Como humilde sustitutivo orientado a saciar la sed generada por dichas carísimas obras de arte gastronómico, salimos equipados con varios de los bombones de la casa, clasificados en función de su contenido en cacao, alegrándonos así la noche entre risas manchadas pero orgullosas. Ese puntito de picardía tan importante, un capricho fundamental, un regalo vital irresistible. Continuamos nuestro aleatorio vagar por la ciudad, recorriendo la citada avenida en dirección norte, donde la estación del S-Bahn a la cual daba nombre, también denominada estación de metro rápido, garantizaba un tránsito peatonal ininterrumpido a su alrededor. Oleadas de personas que descendían en manada y accedían en grupos más irregulares pero no menos numerosos. Un flujo enorme de personas anónimas unidas por su indudable rutina.

Un espectáculo propio de grandes ciudades como esta, que ya sea por suerte o por desgracia, quienes procedíamos de ciudades más pequeñas como Málaga desconocíamos por completo. Esa belleza implícita en el estrés propio de tal transferencia. Las prisas asociadas al acto de subir o bajar del metro. Un protocolo casi ceremonial en el cual los viajeros esperan impacientes la apertura de las puertas desde ambos lados del umbral. Unos estáticos, otros en movimiento descendiente hasta alcanzar la parada frente a los primeros. Unos instantes tensos e impersonales en los cuales nadie parece percatarse de su imagen especular. Absortos en su rutina, realizan la misma acción una y otra vez. Desde el metro, esperan la llegada del momento en que las puertas se desbloqueen para poder abandonar el vagón entre la multitud que espera educadamente que finalice el proceso de salida para acelerar con disimulo y optar a los mejores asientos vacantes. Un transbordo más, una nueva experiencia.

Tras las imponentes vías elevadas que empleaban las principales líneas asociadas a esta importante parada, se escondía en el silencio de la oscuridad más introvertida un flujo no menos importante pero mucho más discreto. Un movimiento más tranquilo y sutil que condicionaba a la ciudad en igual medida, pese a que lograra pasar desapercibido para la gran mayoría. El abundante río Spree recorría la ciudad siempre a la espalda de los diferentes rincones de esta gran capital.

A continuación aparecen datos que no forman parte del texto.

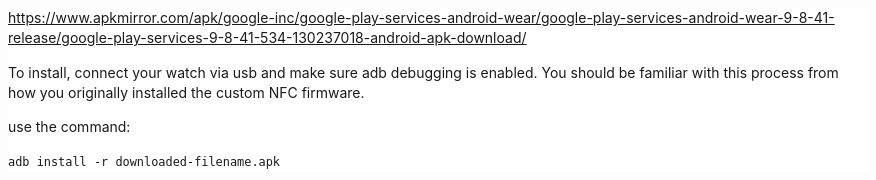 https://www.apkmirror.com/apk/google-inc/google-play-services-android-wear/google-play-services-android-wear-9-8-41-release/google-play-services-9-8-41-534-130237018-android-apk-download/

To install, connect your watch via usb and make sure adb debugging is enabled. You should be familiar with this process from how you originally installed the custom NFC firmware.

use the command:

`adb install -r downloaded-filename.apk`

Uno de esos elementos fundamentales, que al igual que ocurría con los innumerables canales que recorrían la ciudad, no acababan de recibir el reconocimiento que merecían.

El puente del cual procedíamos se posaba con suavidad sobre la intersección con Oranienburger Strasse, una calle de menor rango pero perfectamente equiparable en cuanto a su fama. El número de locales, así como el glamour de estos, se reducía considerablemente. Las tiendas más relevantes daban lugar a desconocidas cervecerías, restaurantes y modestas viviendas. Como complemento a esta nueva realidad urbana, un elenco de portentosas féminas, todas rubias, altas, esbeltas y ataviadas por ceñidos atuendos cuyo único denominador común parecía ser el plumón corto blanco, aderezaban sonrientes y respetuosas el caminar de los abundantes y sorprendidos visitantes.

A unos cuantos cientos de metros, la ligera curva que presentaba el trazado viario nos dirigió hacia nuestro ansiado objetivo. Frente a nosotros se alzaba el Kunsthaus Tacheles. Una casa okupa, más bien considerada como bloque de viviendas, donde las diferentes plantas se abrían a turistas e invitados con el mayor de los descaros. Entre un sin fin de grafitis variados, emanaban unas primeras plantas más opacas que custodiaban a las plantas altas donde los espacios expositivos y talleres de trabajo, se alternaban con tiendas de souvenirs de fabricación propia y un interesante bar-cafetería en la cima, no apto para víctimas del vértigo. Por su parte, la trasera del edificio destacaba por el vacío del gran patio medianero, en el cual un indescriptible biergarten ofrecía una alternativa más terrenal en la cual disfrutar del entorno entre amigos y actuaciones improvisadas.

Aquella decadencia controlada, aquel paradigma del arte urbano más reivindicativo y polémico, yacía desde hacía años entre los principales emblemas oficiales de la ciudad. Un eterno rumor de derrumbe que contrastaba con su indestructible éxito turístico y social. Sea como fuere, aquel ruinoso edificio representaba una gran parte del Berlín más auténtico, justo al lado del lujo más recalcitrante y prometedor de la capital.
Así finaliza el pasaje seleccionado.